Veneza, de Miguel Falabella: Desenhada com a luz mais bonita da carreira de Gustavo Hadba como fotógrafo, Carmen Maura encanta no papel de Gringa, que trocou a paixão da sua vida por $. O preço da sua escolha vem na forma de uma cegueira e desejo de ir atrás do seu amado. Dira Paes está em estado de graça, como a prostituta n.1 de Gringa, assim como Carlo Castro, laureado no Gramado com o Kikito de melhor secundário pelo seu desempenho digno de Anna Magnani.

Zombi Child, de Bertrand Bonello: Espécie de Carrie, misturado com .docs do Arte sobre bruxaria, o novo filme do realizador de Nocturama (2017) trança dois tempos (os anos 1960 e a atualidade) e dois espaços (o Haiti e a classe média francesa) a partir de um grupo de alunas adolescentes que montam uma sororidade de estudos literárias e têm contacto com os mistérios ocultos de um ritual de zombificação usado em trabalhos servis na América Central.
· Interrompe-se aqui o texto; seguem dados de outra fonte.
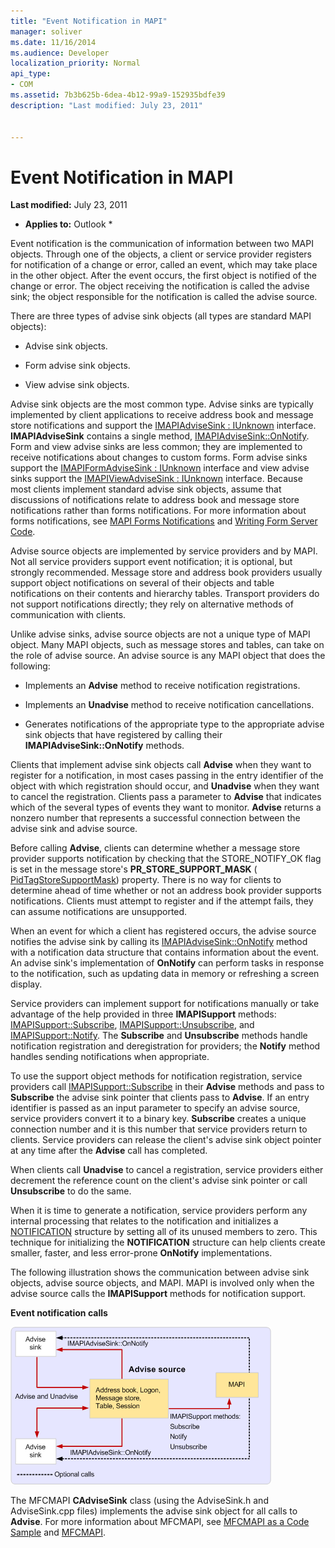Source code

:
 ```yaml
---
title: "Event Notification in MAPI"
manager: soliver
ms.date: 11/16/2014
ms.audience: Developer
localization_priority: Normal
api_type:
- COM
ms.assetid: 7b3b625b-6dea-4b12-99a9-152935bdfe39
description: "Last modified: July 23, 2011"
 
 
---
```


# Event Notification in MAPI

 **Last modified:** July 23, 2011 
  
 * **Applies to:** Outlook * 
  
Event notification is the communication of information between two MAPI objects. Through one of the objects, a client or service provider registers for notification of a change or error, called an event, which may take place in the other object. After the event occurs, the first object is notified of the change or error. The object receiving the notification is called the advise sink; the object responsible for the notification is called the advise source.
  
There are three types of advise sink objects (all types are standard MAPI objects):
  
- Advise sink objects.
    
- Form advise sink objects.
    
- View advise sink objects.
    
Advise sink objects are the most common type. Advise sinks are typically implemented by client applications to receive address book and message store notifications and support the [IMAPIAdviseSink : IUnknown](imapiadvisesinkiunknown.md) interface. **IMAPIAdviseSink** contains a single method, [IMAPIAdviseSink::OnNotify](imapiadvisesink-onnotify.md). Form and view advise sinks are less common; they are implemented to receive notifications about changes to custom forms. Form advise sinks support the [IMAPIFormAdviseSink : IUnknown](imapiformadvisesinkiunknown.md) interface and view advise sinks support the [IMAPIViewAdviseSink : IUnknown](imapiviewadvisesinkiunknown.md) interface. Because most clients implement standard advise sink objects, assume that discussions of notifications relate to address book and message store notifications rather than forms notifications. For more information about forms notifications, see [MAPI Forms Notifications](mapi-forms-notifications.md) and [Writing Form Server Code](writing-form-server-code.md).
  
Advise source objects are implemented by service providers and by MAPI. Not all service providers support event notification; it is optional, but strongly recommended. Message store and address book providers usually support object notifications on several of their objects and table notifications on their contents and hierarchy tables. Transport providers do not support notifications directly; they rely on alternative methods of communication with clients.
  
Unlike advise sinks, advise source objects are not a unique type of MAPI object. Many MAPI objects, such as message stores and tables, can take on the role of advise source. An advise source is any MAPI object that does the following:
  
- Implements an **Advise** method to receive notification registrations. 
    
- Implements an **Unadvise** method to receive notification cancellations. 
    
- Generates notifications of the appropriate type to the appropriate advise sink objects that have registered by calling their **IMAPIAdviseSink::OnNotify** methods. 
    
Clients that implement advise sink objects call **Advise** when they want to register for a notification, in most cases passing in the entry identifier of the object with which registration should occur, and **Unadvise** when they want to cancel the registration. Clients pass a parameter to **Advise** that indicates which of the several types of events they want to monitor. **Advise** returns a nonzero number that represents a successful connection between the advise sink and advise source. 
  
Before calling **Advise**, clients can determine whether a message store provider supports notification by checking that the STORE_NOTIFY_OK flag is set in the message store's **PR_STORE_SUPPORT_MASK** ( [PidTagStoreSupportMask](pidtagstoresupportmask-canonical-property.md)) property. There is no way for clients to determine ahead of time whether or not an address book provider supports notifications. Clients must attempt to register and if the attempt fails, they can assume notifications are unsupported.
  
When an event for which a client has registered occurs, the advise source notifies the advise sink by calling its [IMAPIAdviseSink::OnNotify](imapiadvisesink-onnotify.md) method with a notification data structure that contains information about the event. An advise sink's implementation of **OnNotify** can perform tasks in response to the notification, such as updating data in memory or refreshing a screen display. 
  
Service providers can implement support for notifications manually or take advantage of the help provided in three **IMAPISupport** methods: [IMAPISupport::Subscribe](imapisupport-subscribe.md), [IMAPISupport::Unsubscribe](imapisupport-unsubscribe.md), and [IMAPISupport::Notify](imapisupport-notify.md). The **Subscribe** and **Unsubscribe** methods handle notification registration and deregistration for providers; the **Notify** method handles sending notifications when appropriate. 
  
To use the support object methods for notification registration, service providers call [IMAPISupport::Subscribe](imapisupport-subscribe.md) in their **Advise** methods and pass to **Subscribe** the advise sink pointer that clients pass to **Advise**. If an entry identifier is passed as an input parameter to specify an advise source, service providers convert it to a binary key. **Subscribe** creates a unique connection number and it is this number that service providers return to clients. Service providers can release the client's advise sink object pointer at any time after the **Advise** call has completed. 
  
When clients call **Unadvise** to cancel a registration, service providers either decrement the reference count on the client's advise sink pointer or call **Unsubscribe** to do the same. 
  
When it is time to generate a notification, service providers perform any internal processing that relates to the notification and initializes a [NOTIFICATION](notification.md) structure by setting all of its unused members to zero. This technique for initializing the **NOTIFICATION** structure can help clients create smaller, faster, and less error-prone **OnNotify** implementations. 
  
The following illustration shows the communication between advise sink objects, advise source objects, and MAPI. MAPI is involved only when the advise source calls the **IMAPISupport** methods for notification support. 
  
 **Event notification calls**
  
![Event notification calls](media/amapi_51.gif)
  
The MFCMAPI **CAdviseSink** class (using the AdviseSink.h and AdviseSink.cpp files) implements the advise sink object for all calls to **Advise**. For more information about MFCMAPI, see [MFCMAPI as a Code Sample](mfcmapi-as-a-code-sample.md) and [MFCMAPI](http://go.microsoft.com/fwlink/?LinkId=124154).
Uma das estudantes pede a uma imigrante haitiana que exorcize os seus males de amor por um namorado, o que deflagra um processo de assombro. A filmagem dos rituais de sincretismo afro ultrapassam os males da alteridade.

Anna, de Heitor Dhalia: Um dos mais versáteis cineastas do Brasil, o realizador de O cheiro do ralo (2006) investiga o universo do teatro, ao narrar a tensa relação entre uma atriz e um encenador, no meio a um processo criativo para a montagem de “Hamlet”.